Star Trek Discovery met en scène le premier couple ouvertement gay de la franchise. Est-ce que cela aurait pu être fait sur un réseau traditionnel ?
Oui, tout à fait. Etant moi-même gay, il était important à mes yeux que ce couple soit avant tout un vrai couple. Ce qui m'a intéressé à propos de ces personnages, c'est qu'ils ont fait le choix d'allier vie personnelle et vie professionnelle, ce qui est selon moi beaucoup plus intéressant que de les définir simplement par leur sexualité. En quoi leur travail impacte leur relation ? C'est l'un des principaux enjeux de leur histoire. Les choix entrepris par le lieutenant Stamets vont entraîner son partenaire dans des conflits moraux de grande importance. En temps de guerre, comment réagir quand votre partenaire est la clé de la victoire ? Et quel en sera le prix à payer ? Leur sexualité est effectivement une part importante de leur identité, mais les moments qui m'ont le plus tenu à coeur sont ceux qui les montrent comme un simple couple, par exemple en se brossant les dents le soir avant d'aller au lit.
Pourquoi selon vous il a fallu attendre si longtemps pour voir un couple LGBT de la sorte dans Star Trek ?
Honnêtement je n'en sais rien, je n'ai pas la réponse à cette question. Parfois on imagine un couple gay et si parmi les acteurs que nous audtionnons aucun ne convient, alors on décide de modifier l'un des personnages pour en faire un couple hétéro. Il était très important à nos yeux que ce couple soit incarné par des comédiens ouvertement homosexuels. Ce qui n'est pas facile à trouver… Il nous a fallu un certain temps pour trouver Anthony Rapp et Wilson Cruz. A l'époque où la diffusion d'Enterprise s'est achevée (ndlr : en 2005), je pense qu'il y avait encore beaucoup d'acteurs qui n'auraient pas voulu incarner de personnage gay. Ce qui est assez étonnant, car on pourrait penser d'une série comme Star Trek qu'elle aurait déjà brisé ce tabou par le passé. Pour moi, il ne s'agissait pas de quelque chose que l'on s'obligeait à faire mais au contraire il paraissait normal de le faire, et je suis très fier que Wilson et Anthony, deux acteurs ayant fait leur coming-out, aient accepté de jouer ces rôles pour nous. Il aurait sûrement été plus simple de trouver un acteur hétéro pour jouer le rôle d'un homme gay.

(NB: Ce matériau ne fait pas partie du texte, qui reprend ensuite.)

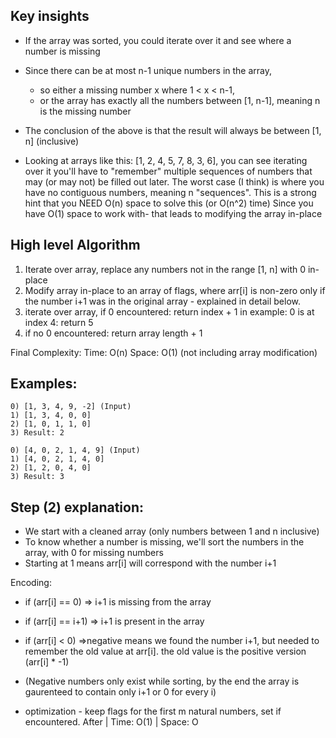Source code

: Key insights
-------------
  - If the array was sorted, you could iterate over it and see where a number is missing
  
  - Since there can be at most n-1 unique numbers in the array, 
    - so either a missing number x where 1 < x < n-1, 
    - or the array has exactly all the numbers between [1, n-1], meaning n is the missing number
  
  - The conclusion of the above is that the result will always be between [1, n] (inclusive)
  
  - Looking at arrays like this: [1, 2, 4, 5, 7, 8, 3, 6], you can see iterating over it you'll
    have to "remember" multiple sequences of numbers that may (or may not) be filled out later.
    The worst case (I think) is where you have no contiguous numbers, meaning n "sequences".
    This is a strong hint that you NEED O(n) space to solve this (or O(n^2) time)
    Since you have O(1) space to work with- that leads to modifying the array in-place

High level Algorithm
-----------------------
 1) Iterate over array, replace any numbers not in the range [1, n] with 0 in-place
 2) Modify array in-place to an array of flags, where arr[i] is non-zero only if
     the number i+1 was in the original array - explained in detail below.
 3) iterate over array, if 0 encountered: return index + 1
     in example: 0 is at index 4: return 5
 4) if no 0 encountered: return array length + 1

Final Complexity:
    Time: O(n)
    Space: O(1) (not including array modification)

Examples:
----------

    0) [1, 3, 4, 9, -2] (Input)
    1) [1, 3, 4, 0, 0]
    2) [1, 0, 1, 1, 0]
    3) Result: 2

    0) [4, 0, 2, 1, 4, 9] (Input)
    1) [4, 0, 2, 1, 4, 0]
    2) [1, 2, 0, 4, 0]
    3) Result: 3

Step (2) explanation:
------------------------
 * We start with a cleaned array (only numbers between 1 and n inclusive)
 * To know whether a number is missing, we'll sort the numbers in the array, with 0 for missing numbers
 * Starting at 1 means arr[i] will correspond with the number i+1

Encoding:
   * if (arr[i] == 0) => i+1 is missing from the array
   * if (arr[i] == i+1) => i+1 is present in the array
   * if (arr[i] < 0) =>negative means we found the number i+1, but needed to remember the old value at arr[i]. the old value is the positive version (arr[i] * -1)
   * (Negative numbers only exist while sorting, 
   by the end the array is gaurenteed to contain only i+1 or 0 for every i)

  * optimization - keep flags for the first m natural numbers, set if encountered. After | Time: O(1) | Space: O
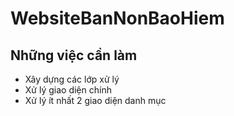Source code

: # WebsiteBanNonBaoHiem

## Những việc cần làm
+ Xây dựng các lớp xử lý
+ Xử lý giao diện chính
+ Xử lý ít nhất 2 giao diện danh mục
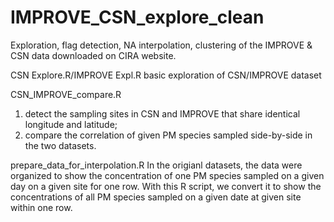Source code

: # IMPROVE_CSN_explore_clean
Exploration, flag detection, NA interpolation, clustering of the IMPROVE &amp; CSN data downloaded on CIRA website.

CSN Explore.R/IMPROVE Expl.R
basic exploration of CSN/IMPROVE dataset

CSN_IMPROVE_compare.R
1) detect the sampling sites in CSN and IMPROVE that share identical longitude and latitude;
2) compare the correlation of given PM species sampled side-by-side in the two datasets.

prepare_data_for_interpolation.R
In the origianl datasets, the data were organized to show the concentration of one PM species sampled on a given day on a given site for one row. With this R script, we convert it to show the concentrations of all PM species sampled on a given date at given site within one row.

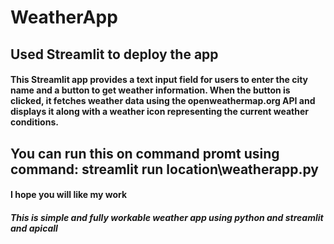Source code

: # WeatherApp

## Used Streamlit to deploy the app
#### This Streamlit app provides a text input field for users to enter the city name and a button to get weather information. When the button is clicked, it fetches weather data using the openweathermap.org API and displays it along with a weather icon representing the current weather conditions.
## You can run this on command promt using command: streamlit run location\weatherapp.py

#### I hope you will like my work

##### This is simple and fully workable weather app using python and streamlit and apicall
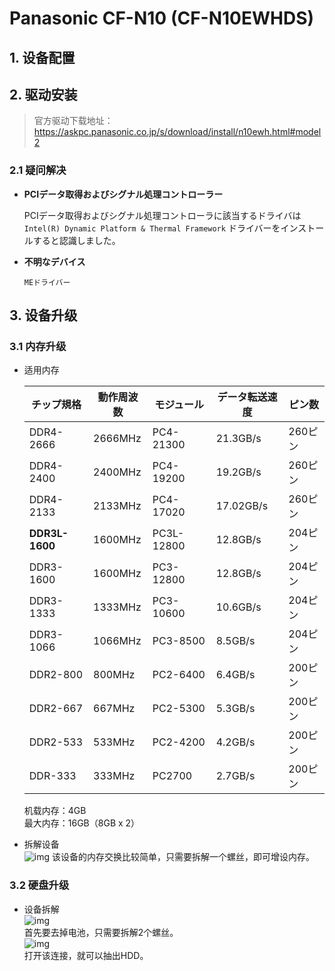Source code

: # Panasonic CF-N10 (CF-N10EWHDS)

## 1. 设备配置

## 2. 驱动安装

> 官方驱动下载地址：https://askpc.panasonic.co.jp/s/download/install/n10ewh.html#model2

### 2.1 疑问解决

- **PCIデータ取得およびシグナル処理コントローラー**

  PCIデータ取得およびシグナル処理コントローラに該当するドライバは`Intel(R) Dynamic Platform & Thermal Framework` ドライバーをインストールすると認識しました。

- **不明なデバイス**

  `MEドライバー`

## 3. 设备升级

### 3.1 内存升级

- 适用内存

  | チップ規格     | 動作周波数 | モジュール | データ転送速度 | ピン数  |
  | -------------- | ---------- | ---------- | -------------- | ------- |
  | DDR4-2666      | 2666MHz    | PC4-21300  | 21.3GB/s       | 260ピン |
  | DDR4-2400      | 2400MHz    | PC4-19200  | 19.2GB/s       | 260ピン |
  | DDR4-2133      | 2133MHz    | PC4-17020  | 17.02GB/s      | 260ピン |
  | **DDR3L-1600** | 1600MHz    | PC3L-12800 | 12.8GB/s       | 204ピン |
  | DDR3-1600      | 1600MHz    | PC3-12800  | 12.8GB/s       | 204ピン |
  | DDR3-1333      | 1333MHz    | PC3-10600  | 10.6GB/s       | 204ピン |
  | DDR3-1066      | 1066MHz    | PC3-8500   | 8.5GB/s        | 204ピン |
  | DDR2-800       | 800MHz     | PC2-6400   | 6.4GB/s        | 200ピン |
  | DDR2-667       | 667MHz     | PC2-5300   | 5.3GB/s        | 200ピン |
  | DDR2-533       | 533MHz     | PC2-4200   | 4.2GB/s        | 200ピン |
  | DDR-333        | 333MHz     | PC2700     | 2.7GB/s        | 200ピン |

  机载内存：4GB  
  最大内存：16GB（8GB x 2）

- 拆解设备  
  ![img](https://sysbloblog.com/wp-content/uploads/2021/09/img_2776-scaled-e1631353003498-2-1024x768.jpg)
  该设备的内存交换比较简单，只需要拆解一个螺丝，即可增设内存。

### 3.2 硬盘升级

- 设备拆解  
  ![img](https://office-mos.com/wp-content/uploads/2020/05/IMG_4760-2.jpg)  
  首先要去掉电池，只需要拆解2个螺丝。  
  ![img](https://office-mos.com/wp-content/uploads/2020/05/IMG_4764.jpg)  
  打开该连接，就可以抽出HDD。
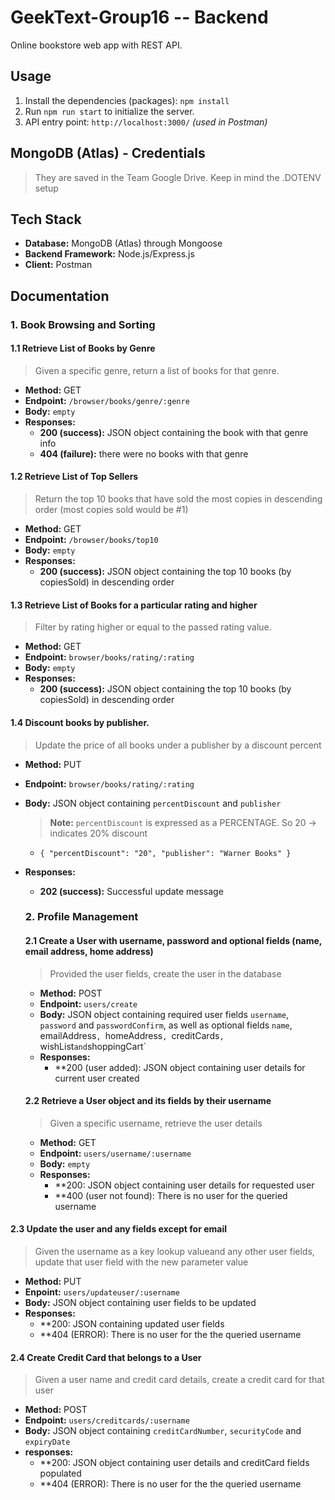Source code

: # GeekText-Group16 -- Backend

Online bookstore web app with REST API.

## Usage

1. Install the dependencies (packages): `npm install`
2. Run `npm run start` to initialize the server.
3. API entry point: `http://localhost:3000/` _(used in Postman)_

## MongoDB (Atlas) - Credentials

> They are saved in the Team Google Drive. Keep in mind the .DOTENV setup

## Tech Stack

- **Database:** MongoDB (Atlas) through Mongoose
- **Backend Framework:** Node.js/Express.js
- **Client:** Postman

## Documentation

### 1. Book Browsing and Sorting

#### 1.1 Retrieve List of Books by Genre

> Given a specific genre, return a list of books for that genre.

- **Method:** GET
- **Endpoint:** `/browser/books/genre/:genre`
- **Body:** `empty`
- **Responses:**
  - **200 (success):** JSON object containing the book with that genre info
  - **404 (failure):** there were no books with that genre

#### 1.2 Retrieve List of Top Sellers

> Return the top 10 books that have sold the most copies in descending order (most copies sold would be #1)

- **Method:** GET
- **Endpoint:** `/browser/books/top10`
- **Body:** `empty`
- **Responses:**
  - **200 (success):** JSON object containing the top 10 books (by copiesSold) in descending order

#### 1.3 Retrieve List of Books for a particular rating and higher

> Filter by rating higher or equal to the passed rating value.

- **Method:** GET
- **Endpoint:** `browser/books/rating/:rating`
- **Body:** `empty`
- **Responses:**
  - **200 (success):** JSON object containing the top 10 books (by copiesSold) in descending order

#### 1.4 Discount books by publisher.

> Update the price of all books under a publisher by a discount percent

- **Method:** PUT
- **Endpoint:** `browser/books/rating/:rating`
- **Body:** JSON object containing `percentDiscount` and `publisher`
  > **Note:** `percentDiscount` is expressed as a PERCENTAGE. So 20 -> indicates 20% discount
  - `{
  "percentDiscount": "20",
    "publisher": "Warner Books"
}`
- **Responses:**

  - **202 (success):** Successful update message

  ### 2. Profile Management

  #### 2.1 Create a User with username, password and optional fields (name, email address, home address)

  > Provided the user fields, create the user in the database

  - **Method:** POST
  - **Endpoint:** `users/create`
  - **Body:** JSON object containing required user fields `username`, `password` and `passwordConfirm`, as well as optional fields `name`, emailAddress`, `homeAddress`, `creditCards`, `wishList`and`shoppingCart`
  - **Responses:**
    - **200 (user added): JSON object containing user details for current user created

  #### 2.2 Retrieve a User object and its fields by their username

  > Given a specific username, retrieve the user details

  - **Method:** GET
  - **Endpoint:** `users/username/:username`
  - **Body:** `empty`
  - **Responses:**
    - **200: JSON object containing user details for requested user
    - **400 (user not found): There is no user for the queried username

#### 2.3 Update the user and any fields except for email

> Given the username as a key lookup valueand any other user fields, update that user field with the new parameter value

- **Method:** PUT
- **Enpoint:** `users/updateuser/:username`
- **Body:** JSON object containing user fields to be updated
- **Responses:**
  - **200: JSON containing updated user fields
  - **404 (ERROR): There is no user for the the queried username

#### 2.4 Create Credit Card that belongs to a User

> Given a user name and credit card details, create a credit card for that user

- **Method:** POST
- **Endpoint:** `users/creditcards/:username`
- **Body:** JSON object containing `creditCardNumber`, `securityCode` and `expiryDate`
- **responses:**
  - **200: JSON object containing user details and creditCard fields populated
  - **404 (ERROR): There is no user for the the queried username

Pourquoi Michael Burnham s'appelle Michael alors qu'il s'agit d'une femme ?
Je m'attendais à cette question ! (rires) Nous avons travaillé avec Bryan Fuller sur de nombreuses séries, et à chaque fois, nous y croisions des personnages féminins qui avaient des noms habituellement réservés aux hommes. Quand nous avons commencé l'écriture de la série, nous avons immédiatement décidé de donner à l'héroïne un nom masculin. Nous avions retenu plusieurs options et j'ai suggéré Michael car je me suis souvenu que dans le Chicago Sun Times, une journaliste signait ses articles sous le nom de Michael Sneed. Et il y a aussi la bassiste du groupe The Bangles qui s'appelait Michael Steele. J'ai toujours pensé que le prénom Michael était vraiment cool. Nous avons donc soumis l'idée à Bryan et il a réfléchi un certain temps avant de valider notre choix. Mais je pense que c'est un nom vraiment cool, et qui sait si nous ne verrons pas dans le futur davantage de femmes s'appelant Michael ?
En quoi Star Trek Discovery est-elle connectée à la série originale ? Et à quel genre de références et clins d'oeil pouvons-nous nous attendre ?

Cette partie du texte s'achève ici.